As for the two who still have healthy showbiz careers, Broderick and Stein have never been able to divorce themselves from this film. Not that they’re openly complaining. Broderick gave a new interview to accompany the making-of and casting-of documentaries included here. He doesn’t reveal anything Earth-shattering, unless you count his premonition that he was secretly worried, even before the film’s release, about being type-cast. Grey and Ruck show up here, too. But Mia Sara – the biggest “what ever happened to” in the movie – appears only in archived footage from 1986. And John Hughes comes to us from interviews conducted in the ’80s (one could probably get a more accurate read on their provenance by carbon-dating the precise angle of his feathered mullet).

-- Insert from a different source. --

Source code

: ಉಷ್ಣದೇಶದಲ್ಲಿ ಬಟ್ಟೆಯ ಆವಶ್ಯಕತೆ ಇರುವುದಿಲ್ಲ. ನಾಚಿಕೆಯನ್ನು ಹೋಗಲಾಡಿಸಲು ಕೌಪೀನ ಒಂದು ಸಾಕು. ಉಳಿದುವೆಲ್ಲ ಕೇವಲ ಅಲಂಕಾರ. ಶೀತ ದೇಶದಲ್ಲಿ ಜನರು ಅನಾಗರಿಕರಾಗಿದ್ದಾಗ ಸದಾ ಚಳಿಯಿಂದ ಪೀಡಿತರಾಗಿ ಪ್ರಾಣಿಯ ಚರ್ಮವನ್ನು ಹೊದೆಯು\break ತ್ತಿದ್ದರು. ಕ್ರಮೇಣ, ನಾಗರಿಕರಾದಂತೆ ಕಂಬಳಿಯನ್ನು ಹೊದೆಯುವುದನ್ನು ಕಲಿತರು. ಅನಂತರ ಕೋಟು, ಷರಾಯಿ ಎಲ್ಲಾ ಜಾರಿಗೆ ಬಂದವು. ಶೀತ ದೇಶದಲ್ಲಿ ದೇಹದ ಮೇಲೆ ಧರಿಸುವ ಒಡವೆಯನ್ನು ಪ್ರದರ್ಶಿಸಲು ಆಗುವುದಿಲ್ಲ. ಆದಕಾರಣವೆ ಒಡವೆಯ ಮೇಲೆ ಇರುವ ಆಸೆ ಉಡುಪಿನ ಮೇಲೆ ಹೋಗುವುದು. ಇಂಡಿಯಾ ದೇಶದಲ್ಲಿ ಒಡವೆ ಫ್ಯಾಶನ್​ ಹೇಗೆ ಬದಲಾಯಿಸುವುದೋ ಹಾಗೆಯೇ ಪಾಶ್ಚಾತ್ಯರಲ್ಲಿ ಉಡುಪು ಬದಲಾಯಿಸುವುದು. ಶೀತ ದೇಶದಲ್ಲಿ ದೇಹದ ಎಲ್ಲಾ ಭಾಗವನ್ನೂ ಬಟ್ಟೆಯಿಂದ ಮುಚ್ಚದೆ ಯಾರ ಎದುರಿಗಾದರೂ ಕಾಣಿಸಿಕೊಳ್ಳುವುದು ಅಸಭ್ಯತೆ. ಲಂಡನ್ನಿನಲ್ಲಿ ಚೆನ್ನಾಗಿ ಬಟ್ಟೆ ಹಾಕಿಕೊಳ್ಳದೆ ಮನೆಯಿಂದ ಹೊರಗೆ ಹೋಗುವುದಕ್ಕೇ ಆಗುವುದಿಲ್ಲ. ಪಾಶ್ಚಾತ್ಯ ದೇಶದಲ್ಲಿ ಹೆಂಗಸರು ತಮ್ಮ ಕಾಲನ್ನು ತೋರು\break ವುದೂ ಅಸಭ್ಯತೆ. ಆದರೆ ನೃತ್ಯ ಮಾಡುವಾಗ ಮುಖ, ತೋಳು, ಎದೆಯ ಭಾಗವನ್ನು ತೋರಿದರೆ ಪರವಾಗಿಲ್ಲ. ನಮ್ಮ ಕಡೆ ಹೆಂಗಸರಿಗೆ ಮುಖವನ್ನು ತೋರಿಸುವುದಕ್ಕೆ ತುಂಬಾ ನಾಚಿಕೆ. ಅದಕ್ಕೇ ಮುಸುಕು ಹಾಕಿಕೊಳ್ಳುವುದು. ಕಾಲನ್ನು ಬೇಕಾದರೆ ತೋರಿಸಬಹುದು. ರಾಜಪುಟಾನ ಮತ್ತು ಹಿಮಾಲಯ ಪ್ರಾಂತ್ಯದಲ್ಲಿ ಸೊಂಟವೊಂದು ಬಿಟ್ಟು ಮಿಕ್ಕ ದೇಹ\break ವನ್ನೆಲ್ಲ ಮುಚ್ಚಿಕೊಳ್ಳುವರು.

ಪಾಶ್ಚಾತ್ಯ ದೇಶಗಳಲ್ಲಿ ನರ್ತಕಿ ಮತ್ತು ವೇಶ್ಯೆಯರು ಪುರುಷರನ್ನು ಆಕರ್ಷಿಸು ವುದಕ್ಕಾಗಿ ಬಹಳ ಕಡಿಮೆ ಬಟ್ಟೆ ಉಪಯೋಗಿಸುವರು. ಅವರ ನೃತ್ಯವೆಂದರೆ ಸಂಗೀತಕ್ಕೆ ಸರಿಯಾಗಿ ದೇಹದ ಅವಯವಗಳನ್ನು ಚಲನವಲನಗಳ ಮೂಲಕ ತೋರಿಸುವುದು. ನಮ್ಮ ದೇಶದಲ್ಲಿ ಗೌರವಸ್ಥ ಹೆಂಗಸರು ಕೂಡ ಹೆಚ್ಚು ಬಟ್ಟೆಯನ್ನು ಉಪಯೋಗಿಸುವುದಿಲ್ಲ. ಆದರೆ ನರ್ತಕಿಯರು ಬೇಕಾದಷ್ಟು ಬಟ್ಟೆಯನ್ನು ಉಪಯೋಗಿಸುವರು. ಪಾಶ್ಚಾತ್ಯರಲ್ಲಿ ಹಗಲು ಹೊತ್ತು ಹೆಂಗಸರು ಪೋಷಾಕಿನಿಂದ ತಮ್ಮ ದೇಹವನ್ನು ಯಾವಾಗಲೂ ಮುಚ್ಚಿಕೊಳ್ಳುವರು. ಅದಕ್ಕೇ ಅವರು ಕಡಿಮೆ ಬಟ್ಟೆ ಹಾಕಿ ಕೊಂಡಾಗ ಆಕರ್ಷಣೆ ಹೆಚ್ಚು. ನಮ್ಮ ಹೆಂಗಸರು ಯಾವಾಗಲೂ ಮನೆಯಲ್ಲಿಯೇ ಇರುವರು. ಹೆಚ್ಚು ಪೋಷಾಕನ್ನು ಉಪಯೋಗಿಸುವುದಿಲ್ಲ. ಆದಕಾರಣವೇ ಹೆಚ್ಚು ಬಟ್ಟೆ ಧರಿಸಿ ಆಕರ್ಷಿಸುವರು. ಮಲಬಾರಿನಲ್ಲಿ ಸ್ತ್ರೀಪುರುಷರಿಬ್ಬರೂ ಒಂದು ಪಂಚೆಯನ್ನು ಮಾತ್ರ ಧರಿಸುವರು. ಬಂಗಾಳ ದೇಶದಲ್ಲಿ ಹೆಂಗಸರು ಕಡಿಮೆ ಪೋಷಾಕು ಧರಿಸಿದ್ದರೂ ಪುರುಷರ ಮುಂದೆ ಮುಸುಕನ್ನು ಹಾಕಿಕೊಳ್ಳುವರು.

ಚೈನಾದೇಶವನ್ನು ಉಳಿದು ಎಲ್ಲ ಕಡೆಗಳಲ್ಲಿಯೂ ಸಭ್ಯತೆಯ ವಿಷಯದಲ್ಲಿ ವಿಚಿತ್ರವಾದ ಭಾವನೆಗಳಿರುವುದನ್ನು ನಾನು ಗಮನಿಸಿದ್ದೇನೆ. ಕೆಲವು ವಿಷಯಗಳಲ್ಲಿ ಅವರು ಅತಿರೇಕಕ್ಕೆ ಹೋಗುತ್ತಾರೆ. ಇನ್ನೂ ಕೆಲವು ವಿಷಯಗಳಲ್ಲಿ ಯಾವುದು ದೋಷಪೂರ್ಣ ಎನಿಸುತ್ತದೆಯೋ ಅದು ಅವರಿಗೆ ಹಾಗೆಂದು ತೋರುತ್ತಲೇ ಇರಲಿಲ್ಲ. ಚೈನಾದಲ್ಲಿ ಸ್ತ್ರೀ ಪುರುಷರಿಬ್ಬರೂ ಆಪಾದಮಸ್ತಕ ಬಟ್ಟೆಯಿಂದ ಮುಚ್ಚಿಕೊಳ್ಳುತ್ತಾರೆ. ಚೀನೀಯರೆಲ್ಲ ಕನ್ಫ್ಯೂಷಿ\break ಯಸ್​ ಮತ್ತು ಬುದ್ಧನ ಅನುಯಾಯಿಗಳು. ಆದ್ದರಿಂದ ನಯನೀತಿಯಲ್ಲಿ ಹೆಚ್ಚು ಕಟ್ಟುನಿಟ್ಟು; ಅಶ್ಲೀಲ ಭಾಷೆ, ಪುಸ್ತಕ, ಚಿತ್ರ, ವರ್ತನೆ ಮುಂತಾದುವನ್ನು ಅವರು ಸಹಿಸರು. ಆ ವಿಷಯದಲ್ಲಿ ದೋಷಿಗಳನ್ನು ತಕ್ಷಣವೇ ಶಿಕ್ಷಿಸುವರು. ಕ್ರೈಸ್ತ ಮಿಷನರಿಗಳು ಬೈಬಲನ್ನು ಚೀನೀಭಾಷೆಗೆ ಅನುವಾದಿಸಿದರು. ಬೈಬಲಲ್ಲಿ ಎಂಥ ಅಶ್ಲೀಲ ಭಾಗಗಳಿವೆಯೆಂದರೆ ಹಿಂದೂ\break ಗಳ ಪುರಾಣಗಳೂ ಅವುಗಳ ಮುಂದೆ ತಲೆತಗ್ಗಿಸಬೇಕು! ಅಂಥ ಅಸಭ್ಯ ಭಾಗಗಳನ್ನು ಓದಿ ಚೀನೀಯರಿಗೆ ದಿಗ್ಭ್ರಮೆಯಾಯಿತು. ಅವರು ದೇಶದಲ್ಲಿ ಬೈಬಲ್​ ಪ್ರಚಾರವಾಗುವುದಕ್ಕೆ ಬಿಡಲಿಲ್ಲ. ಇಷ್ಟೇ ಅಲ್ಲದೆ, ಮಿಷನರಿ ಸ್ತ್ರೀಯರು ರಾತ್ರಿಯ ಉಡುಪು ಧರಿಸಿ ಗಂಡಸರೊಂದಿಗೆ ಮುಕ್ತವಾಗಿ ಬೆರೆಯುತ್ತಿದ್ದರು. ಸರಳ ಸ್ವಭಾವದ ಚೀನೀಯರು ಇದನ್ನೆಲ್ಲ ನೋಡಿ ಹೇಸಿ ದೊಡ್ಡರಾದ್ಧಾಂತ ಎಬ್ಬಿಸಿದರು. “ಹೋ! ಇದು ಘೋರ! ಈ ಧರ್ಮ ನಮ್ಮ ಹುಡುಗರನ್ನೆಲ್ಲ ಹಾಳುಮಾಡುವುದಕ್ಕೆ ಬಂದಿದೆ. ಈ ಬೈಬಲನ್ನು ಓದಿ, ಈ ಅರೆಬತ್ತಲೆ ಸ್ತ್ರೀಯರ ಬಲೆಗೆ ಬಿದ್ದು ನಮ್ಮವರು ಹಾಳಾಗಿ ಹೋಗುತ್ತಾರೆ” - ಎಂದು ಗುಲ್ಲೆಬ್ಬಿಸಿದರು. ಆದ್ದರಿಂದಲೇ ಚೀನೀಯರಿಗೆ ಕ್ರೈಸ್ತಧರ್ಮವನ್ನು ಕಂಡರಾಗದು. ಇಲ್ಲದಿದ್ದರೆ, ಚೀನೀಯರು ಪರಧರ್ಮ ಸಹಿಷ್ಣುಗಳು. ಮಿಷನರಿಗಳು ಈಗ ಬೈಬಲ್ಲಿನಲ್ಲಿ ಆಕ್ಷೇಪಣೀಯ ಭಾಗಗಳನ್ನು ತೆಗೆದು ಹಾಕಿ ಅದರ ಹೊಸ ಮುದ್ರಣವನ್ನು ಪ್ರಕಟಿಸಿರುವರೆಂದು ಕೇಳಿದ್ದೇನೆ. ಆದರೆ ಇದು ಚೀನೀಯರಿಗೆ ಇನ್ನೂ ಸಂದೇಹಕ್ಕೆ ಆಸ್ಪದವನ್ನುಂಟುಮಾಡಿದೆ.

Of course, Hughes has been too busy not directing movies for 15 years to show up. He did make time to record a commentary track for an earlier DVD edition, but bizarrely, it isn’t included on the new edition. Too bad.
Since Ben Stein has become an oddball celebrity in the years following the film’s release, they decided to do an in-depth interview with the man behind the monotone, in which he namechecks Nixon five or six times. He also recalls bumping into Kurt Cobain in an elevator: Stein didn’t immediately know who Cobain was, but Kurt spontaneously burst into the line that has become Stein’s permanent contribution to the culture: “Bueller? Buhller?” Stein then wrecks the party by mentioning that George W. Bush did the same thing the first time they met.